Social Media Monday: Outsourcing or DIY?
Welcome to this week’s Social Media Monday, where we answer your social media questions.
You can submit questions via the comments below or by email to firstname.lastname@example.org.
How do you feel about an outside company maintaining your dealership’s social media?
This is a tough question. To do your social media correctly and really make an impact, you need to dedicate some serious time to it – most dealers that are really hitting it are spending at least 10 hours a week on social media. If you don’t have an in-house marketing person, it’s probably a good idea to look at outsourcing at least some of the social media workload.
The challenge is finding the right person to do that. The best provider is someone who not only knows the ins and outs of social media, but also knows the marine industry. They need to be creating content that is unique to you and reflects the image you want to put out in the marketplace.

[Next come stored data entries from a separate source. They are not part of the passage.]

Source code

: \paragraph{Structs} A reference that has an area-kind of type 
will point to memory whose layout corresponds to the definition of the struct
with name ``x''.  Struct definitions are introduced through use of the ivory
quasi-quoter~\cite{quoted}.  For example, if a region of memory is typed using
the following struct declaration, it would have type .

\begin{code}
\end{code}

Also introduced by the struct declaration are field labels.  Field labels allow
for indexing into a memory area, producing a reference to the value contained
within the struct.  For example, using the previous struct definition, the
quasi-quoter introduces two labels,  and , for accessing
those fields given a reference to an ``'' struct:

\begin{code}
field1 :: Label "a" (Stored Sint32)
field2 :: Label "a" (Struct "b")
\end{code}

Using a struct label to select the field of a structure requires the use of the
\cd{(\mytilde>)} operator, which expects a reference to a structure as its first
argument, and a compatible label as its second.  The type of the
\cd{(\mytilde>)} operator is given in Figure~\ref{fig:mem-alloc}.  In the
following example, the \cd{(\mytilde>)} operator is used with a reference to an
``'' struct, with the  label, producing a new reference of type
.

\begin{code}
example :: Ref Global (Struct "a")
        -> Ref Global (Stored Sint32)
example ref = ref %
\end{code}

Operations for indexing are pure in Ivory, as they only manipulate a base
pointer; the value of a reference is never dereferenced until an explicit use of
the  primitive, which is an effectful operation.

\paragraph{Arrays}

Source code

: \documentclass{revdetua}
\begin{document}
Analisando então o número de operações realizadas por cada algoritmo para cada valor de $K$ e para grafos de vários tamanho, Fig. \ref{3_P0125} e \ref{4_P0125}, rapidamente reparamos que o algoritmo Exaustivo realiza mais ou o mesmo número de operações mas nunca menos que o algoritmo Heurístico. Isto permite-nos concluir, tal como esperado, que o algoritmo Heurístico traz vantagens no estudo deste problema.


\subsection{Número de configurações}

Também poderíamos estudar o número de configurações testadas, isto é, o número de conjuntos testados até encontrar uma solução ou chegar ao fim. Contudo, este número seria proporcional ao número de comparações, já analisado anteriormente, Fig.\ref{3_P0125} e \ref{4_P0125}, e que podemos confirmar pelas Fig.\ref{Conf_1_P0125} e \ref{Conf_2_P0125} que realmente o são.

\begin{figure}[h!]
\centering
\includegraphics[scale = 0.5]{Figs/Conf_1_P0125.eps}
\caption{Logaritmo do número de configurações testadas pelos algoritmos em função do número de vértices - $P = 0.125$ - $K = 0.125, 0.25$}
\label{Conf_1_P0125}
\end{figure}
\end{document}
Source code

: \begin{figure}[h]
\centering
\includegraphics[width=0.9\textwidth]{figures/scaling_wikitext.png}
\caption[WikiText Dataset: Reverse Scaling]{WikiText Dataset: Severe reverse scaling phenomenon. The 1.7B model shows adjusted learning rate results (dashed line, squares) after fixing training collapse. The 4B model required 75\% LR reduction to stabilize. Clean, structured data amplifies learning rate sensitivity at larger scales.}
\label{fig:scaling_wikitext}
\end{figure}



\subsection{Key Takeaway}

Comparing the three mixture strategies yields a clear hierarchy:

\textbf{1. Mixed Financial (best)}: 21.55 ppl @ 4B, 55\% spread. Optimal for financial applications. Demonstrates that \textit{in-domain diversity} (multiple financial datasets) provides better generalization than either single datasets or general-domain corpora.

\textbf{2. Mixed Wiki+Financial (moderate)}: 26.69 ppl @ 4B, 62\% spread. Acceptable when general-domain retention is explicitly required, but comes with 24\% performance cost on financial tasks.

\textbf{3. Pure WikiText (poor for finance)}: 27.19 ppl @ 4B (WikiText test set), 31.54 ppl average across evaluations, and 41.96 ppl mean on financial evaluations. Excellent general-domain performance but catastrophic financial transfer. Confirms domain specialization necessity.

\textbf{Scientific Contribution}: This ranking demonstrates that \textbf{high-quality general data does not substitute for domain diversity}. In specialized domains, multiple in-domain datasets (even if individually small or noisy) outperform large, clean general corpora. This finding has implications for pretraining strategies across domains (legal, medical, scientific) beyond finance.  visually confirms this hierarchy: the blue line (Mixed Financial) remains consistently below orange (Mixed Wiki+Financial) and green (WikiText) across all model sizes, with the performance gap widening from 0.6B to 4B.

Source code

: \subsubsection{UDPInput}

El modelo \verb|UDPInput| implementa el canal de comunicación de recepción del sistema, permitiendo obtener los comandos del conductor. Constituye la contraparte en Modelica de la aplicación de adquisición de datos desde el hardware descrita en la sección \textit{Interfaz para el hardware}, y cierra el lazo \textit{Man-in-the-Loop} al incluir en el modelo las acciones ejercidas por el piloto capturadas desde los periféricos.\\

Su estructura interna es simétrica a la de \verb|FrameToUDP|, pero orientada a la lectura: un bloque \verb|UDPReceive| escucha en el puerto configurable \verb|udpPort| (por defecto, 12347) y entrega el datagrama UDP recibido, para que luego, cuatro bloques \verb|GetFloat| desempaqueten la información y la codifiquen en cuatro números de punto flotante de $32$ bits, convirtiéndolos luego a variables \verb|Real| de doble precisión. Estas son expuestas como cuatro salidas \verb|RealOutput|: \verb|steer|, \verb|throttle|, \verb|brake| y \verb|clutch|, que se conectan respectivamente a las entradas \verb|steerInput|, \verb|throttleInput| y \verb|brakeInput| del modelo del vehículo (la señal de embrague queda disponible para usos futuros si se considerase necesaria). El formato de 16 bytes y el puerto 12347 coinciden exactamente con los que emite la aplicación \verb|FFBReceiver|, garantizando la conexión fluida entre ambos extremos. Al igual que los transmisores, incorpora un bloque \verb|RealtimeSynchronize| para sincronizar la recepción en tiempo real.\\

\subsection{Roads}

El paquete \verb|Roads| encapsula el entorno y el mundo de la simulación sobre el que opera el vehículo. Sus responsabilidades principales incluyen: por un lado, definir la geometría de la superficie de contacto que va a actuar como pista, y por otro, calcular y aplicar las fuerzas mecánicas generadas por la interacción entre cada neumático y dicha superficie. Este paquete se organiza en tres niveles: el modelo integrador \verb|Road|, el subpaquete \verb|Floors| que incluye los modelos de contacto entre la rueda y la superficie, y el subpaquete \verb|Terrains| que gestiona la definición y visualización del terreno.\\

If you do hire an outside firm, make sure you stay involved in the process. A good firm will ask for your involvement and feedback. Even if nobody in-house is doing the day-to-day of the social media, it’s important that someone is managing it to be sure it is consistent with the rest of your marketing efforts.
What about services that post during specific times that you set up? I have heard of them being used with Twitter.
There are several tools that offer this option, some free, some paid, such as tools from Engaged! and Dominion Marine Media in our industry, or general tools such as Hootsuite, which is the one we use here at Boating Industry to manage our social media. These tools will also allow you to track your re-tweets, mentions, etc.
Being able to schedule your Tweets and other social media posts makes it easier to manage the flow of information you send out. For example, if before 8 a.m. is the time you have each day to write posts, you can set them up to go out at targeted times throughout the day. Many of these tools also offer the option of “auto-scheduling” your posts based on when their analysis shows you’ll have the best reach.
One caveat: You don’t want to just schedule and forget. There are plenty of examples of promotional Tweets that companies have sent out after tragedies like the recent Boston Marathon bombings. In many cases, it’s a case of a post being scheduled and nobody remembering to cancel it. The result is a company that looks callous and oblivious to the world around it.